È uno schema mentale talmente radicato nella nostra cultura che non sembra nemmeno uno schema: pare scontato. Verrebbe però da chiedersi se la nostra società non sarebbe diversa se la penetrazione anale non fosse un tabù per nessuno. Se fosse “normale”, magari un uomo capirebbe con il tempo che non fa per lui, ma forse qualche “prova” l’avrebbe fatta e chissà se uomini che hanno provato la penetrazione sarebbero poi più sensibili a come penetrano. Più attenti ai bisogni (e ai “no”) delle donne. Chissà…

È una domanda destinata a rimanere per ora senza risposta.
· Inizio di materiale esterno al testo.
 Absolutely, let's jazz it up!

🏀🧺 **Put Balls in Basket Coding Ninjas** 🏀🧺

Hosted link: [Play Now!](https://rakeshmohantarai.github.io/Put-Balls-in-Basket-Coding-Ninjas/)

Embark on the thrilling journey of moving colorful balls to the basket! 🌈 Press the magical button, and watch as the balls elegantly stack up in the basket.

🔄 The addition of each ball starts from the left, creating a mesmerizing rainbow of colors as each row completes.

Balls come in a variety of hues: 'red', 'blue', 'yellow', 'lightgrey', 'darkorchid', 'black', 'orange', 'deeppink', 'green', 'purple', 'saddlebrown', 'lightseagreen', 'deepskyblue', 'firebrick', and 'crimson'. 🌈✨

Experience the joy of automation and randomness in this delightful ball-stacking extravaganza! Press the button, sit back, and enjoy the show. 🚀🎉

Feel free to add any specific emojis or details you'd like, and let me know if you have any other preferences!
Smantellare secoli di demonizzazione del sesso anale è un’ardua impresa.

E questo è il motivo per cui, anche laddove un uomo dovesse convincersi controvoglia a provare la penetrazione anale, probabilmente la troverà orrenda. Come una donna troverebbe poco eccitante (nei migliori dei casi) se non addirittura disgustosa, l’idea di penetrare il proprio uomo.

Perché questi retaggi sono così potenti che ci rendono incapaci di vivere esperienze in modo libero e oggettivo. O meglio: si sostituiscono al nostro giudizio prima che possiamo avere il tempo di capire se una cosa ci piace o meno.

Con questo voglio dire che dovremmo tutti sperimentare il sesso anale?

Assolutamente no: il sesso anale non è per tutti. Necessita di un’adeguata predisposizione mentale e di una doverosa preparazione igienica. È macchinoso e non sempre disponibile.

Perciò non c’è niente che ci obblighi a intraprendere una battaglia personale contro i nostri limiti. Si può tranquillamente avere una vita sessuale sana e divertente mantenendo i nostri personali tabù e senza mai sperimentare la penetrazione anale.

Ovvio però che essere quantomeno consapevoli che tali limiti esistono non può che farci bene. Significa imparare qualcosa in più rispetto a noi stessi ed essere più empatici verso la/il partner, che significa da un lato non forzare nessuno a fare nulla che non voglia e dall’altro essere in grado di gestire meglio le eventuali novità e avere meno paura. Sì, anche di un dito nel sedere.